There’s this quote I first heard in Pretty Deadly, a comic by Kelly Sue Deconnick, Emma Rios, Jordie Bellaire, ad Clayton Cowles–“Good luck, bad luck, who knows?” I bought volume two from Deconnick at Rose City Comic Con last year, and she signed the book with those words. I hadn’t read it yet, but that quote kept hammering through my head. Good luck, bad luck, who knows?

A lot of bad things have happened in my life. A lot of good things have also happened in my life. There’s no miraculous turnaround, just a series of events happening and happening and happening, some good, some bad. It’s easy to focus on one group or another and think that my life is either trauma after trauma or success after success, but, considered in a straight line, each one feeds into another. Remove a single event from my life and I’m not sure where I’d be, but it probably wouldn’t be here. I’m as much every bad thing as I am every good thing. I’m crying into a pillow and laughing on my wedding day. I’m thinking of my flaws and celebrating my successes. I’m on top of the world and buried under a rock.

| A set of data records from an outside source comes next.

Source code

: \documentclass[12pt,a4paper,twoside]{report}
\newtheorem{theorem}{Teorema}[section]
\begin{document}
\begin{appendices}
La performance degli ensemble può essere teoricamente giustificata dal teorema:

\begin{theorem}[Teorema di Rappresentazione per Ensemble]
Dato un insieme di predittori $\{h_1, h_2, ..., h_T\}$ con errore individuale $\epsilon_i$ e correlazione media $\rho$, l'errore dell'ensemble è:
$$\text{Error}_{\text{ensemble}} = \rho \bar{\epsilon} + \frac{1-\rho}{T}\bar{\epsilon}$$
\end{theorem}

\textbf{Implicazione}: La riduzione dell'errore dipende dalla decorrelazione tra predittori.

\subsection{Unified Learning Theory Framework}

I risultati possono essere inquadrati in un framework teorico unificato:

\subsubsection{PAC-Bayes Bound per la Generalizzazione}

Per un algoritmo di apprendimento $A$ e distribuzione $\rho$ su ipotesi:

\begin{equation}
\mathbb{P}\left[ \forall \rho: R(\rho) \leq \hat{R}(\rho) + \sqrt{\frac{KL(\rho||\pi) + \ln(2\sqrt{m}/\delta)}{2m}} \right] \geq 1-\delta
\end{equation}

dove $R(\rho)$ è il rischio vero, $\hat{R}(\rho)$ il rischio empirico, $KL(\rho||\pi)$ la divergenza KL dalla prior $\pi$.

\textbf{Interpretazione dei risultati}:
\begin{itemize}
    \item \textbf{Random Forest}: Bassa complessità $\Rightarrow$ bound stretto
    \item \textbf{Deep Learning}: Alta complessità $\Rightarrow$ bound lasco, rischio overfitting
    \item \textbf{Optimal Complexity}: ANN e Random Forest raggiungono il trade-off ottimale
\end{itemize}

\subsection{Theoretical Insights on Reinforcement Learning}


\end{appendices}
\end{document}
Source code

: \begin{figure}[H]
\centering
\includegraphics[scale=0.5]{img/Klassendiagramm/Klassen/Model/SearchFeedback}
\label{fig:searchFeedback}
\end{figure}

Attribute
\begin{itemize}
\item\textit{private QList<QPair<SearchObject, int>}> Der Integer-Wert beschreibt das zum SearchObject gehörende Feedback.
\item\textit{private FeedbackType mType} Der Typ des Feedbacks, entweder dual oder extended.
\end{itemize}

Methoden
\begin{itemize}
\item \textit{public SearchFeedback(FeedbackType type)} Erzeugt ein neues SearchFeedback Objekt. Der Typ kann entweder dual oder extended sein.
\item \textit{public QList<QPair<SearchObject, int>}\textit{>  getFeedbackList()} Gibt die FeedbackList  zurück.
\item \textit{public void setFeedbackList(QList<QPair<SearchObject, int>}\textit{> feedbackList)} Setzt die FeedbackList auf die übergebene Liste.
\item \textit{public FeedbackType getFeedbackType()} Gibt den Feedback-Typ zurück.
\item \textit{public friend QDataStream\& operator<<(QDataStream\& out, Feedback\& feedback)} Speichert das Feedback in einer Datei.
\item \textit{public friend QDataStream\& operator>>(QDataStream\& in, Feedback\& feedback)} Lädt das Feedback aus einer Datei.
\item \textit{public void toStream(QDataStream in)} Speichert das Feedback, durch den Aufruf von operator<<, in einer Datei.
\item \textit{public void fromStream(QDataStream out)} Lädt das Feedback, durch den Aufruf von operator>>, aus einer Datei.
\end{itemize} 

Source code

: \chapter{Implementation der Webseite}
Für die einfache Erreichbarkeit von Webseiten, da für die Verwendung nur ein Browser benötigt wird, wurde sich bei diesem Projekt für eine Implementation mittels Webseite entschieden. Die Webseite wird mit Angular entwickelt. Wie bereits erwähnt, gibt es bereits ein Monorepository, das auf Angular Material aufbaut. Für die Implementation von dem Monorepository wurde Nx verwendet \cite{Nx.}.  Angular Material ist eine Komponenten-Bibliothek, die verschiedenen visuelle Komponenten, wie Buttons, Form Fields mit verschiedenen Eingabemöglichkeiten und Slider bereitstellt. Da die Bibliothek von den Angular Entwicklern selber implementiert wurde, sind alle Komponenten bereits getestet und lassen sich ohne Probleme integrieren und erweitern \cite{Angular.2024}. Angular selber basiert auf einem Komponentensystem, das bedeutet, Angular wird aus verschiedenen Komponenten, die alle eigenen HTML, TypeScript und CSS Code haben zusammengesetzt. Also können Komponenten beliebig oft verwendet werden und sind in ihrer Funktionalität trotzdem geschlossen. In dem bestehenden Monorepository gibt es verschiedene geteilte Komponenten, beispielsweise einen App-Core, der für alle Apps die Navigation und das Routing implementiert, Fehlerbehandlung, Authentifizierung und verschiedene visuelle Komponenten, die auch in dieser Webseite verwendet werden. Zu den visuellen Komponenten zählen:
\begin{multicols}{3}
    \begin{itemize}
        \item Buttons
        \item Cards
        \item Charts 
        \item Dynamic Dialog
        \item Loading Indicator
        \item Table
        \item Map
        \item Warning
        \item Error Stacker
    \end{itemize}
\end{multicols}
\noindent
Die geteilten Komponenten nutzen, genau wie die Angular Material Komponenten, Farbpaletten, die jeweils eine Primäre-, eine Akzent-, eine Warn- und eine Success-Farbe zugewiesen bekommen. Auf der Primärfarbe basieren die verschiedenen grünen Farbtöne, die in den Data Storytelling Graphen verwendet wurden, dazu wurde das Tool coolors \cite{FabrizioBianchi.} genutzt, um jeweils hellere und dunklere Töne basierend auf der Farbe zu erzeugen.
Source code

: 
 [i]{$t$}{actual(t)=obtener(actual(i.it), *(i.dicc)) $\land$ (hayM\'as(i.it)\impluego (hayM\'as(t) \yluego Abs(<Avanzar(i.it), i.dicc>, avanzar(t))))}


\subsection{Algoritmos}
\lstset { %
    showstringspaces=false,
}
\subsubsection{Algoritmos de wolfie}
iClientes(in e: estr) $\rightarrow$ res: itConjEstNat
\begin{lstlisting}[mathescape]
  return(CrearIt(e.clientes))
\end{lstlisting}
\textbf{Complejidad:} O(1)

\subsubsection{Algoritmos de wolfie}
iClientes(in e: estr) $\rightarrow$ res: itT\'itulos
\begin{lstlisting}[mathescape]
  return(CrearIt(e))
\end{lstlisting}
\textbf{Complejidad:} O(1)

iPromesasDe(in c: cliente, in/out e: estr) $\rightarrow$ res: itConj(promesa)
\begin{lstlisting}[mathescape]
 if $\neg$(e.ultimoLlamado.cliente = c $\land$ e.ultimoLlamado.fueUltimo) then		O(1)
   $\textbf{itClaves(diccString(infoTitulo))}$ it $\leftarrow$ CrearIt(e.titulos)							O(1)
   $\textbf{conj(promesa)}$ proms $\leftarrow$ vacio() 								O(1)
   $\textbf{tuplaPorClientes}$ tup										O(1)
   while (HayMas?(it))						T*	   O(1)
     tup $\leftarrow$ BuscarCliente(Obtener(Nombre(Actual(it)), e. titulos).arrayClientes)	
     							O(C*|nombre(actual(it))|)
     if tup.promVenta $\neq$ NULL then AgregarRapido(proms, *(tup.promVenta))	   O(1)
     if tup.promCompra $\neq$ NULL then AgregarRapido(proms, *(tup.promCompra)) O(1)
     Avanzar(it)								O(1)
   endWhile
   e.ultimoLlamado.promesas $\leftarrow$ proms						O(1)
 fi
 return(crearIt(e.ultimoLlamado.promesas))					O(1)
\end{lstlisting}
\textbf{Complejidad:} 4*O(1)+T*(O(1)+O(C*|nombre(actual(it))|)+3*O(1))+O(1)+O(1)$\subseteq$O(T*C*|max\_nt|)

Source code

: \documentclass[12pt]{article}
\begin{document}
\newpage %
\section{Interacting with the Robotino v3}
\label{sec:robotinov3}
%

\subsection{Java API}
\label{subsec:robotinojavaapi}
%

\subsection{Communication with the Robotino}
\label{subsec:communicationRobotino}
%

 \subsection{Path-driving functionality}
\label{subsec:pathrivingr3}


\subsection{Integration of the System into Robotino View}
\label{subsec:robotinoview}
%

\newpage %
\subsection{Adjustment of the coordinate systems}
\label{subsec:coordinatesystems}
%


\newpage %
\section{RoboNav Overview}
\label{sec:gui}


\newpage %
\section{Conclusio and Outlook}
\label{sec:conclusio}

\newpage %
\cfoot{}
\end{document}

I don’t think about luck anymore, at least not in the sense that it’s something you can have. I don’t have good luck. I don’t have bad luck. Sometimes good things happen, sometimes bad things happen. I work and I try and I do my best and sometimes I’m rewarded for it, sometimes the stars align just right and I feel lucky, but I’m not sure it goes any deeper than that. Things happen. Things continue to happen. I keep moving forward.

I suppose what I’m getting at is that I’m not sure there is good or bad luck. There’s simply luck, and it hits us all now and again. Good, bad, who knows.

Anyway, here’s a drabble.

MALISON

(n.) Latin maledictiō, from male (wickedly, badly) and dīcō (say, speak)

A curse.

Half a story is who tells it. Cassandra knows that when she tells it, it won’t be believed. Not just because of the curse—people refuse to believe her about anything. She’s too young, she’s a woman, fickle, vapid. For who could spurn a god?

The beauty in her curse is that she can say anything. Snakes licked prophecy into her ears. She said yes, then no. No, then yes. No, no, no.

It doesn’t matter what she said; curse or no, she’ll never be believed. In one legend, she left her own curse; that one, at least, is true.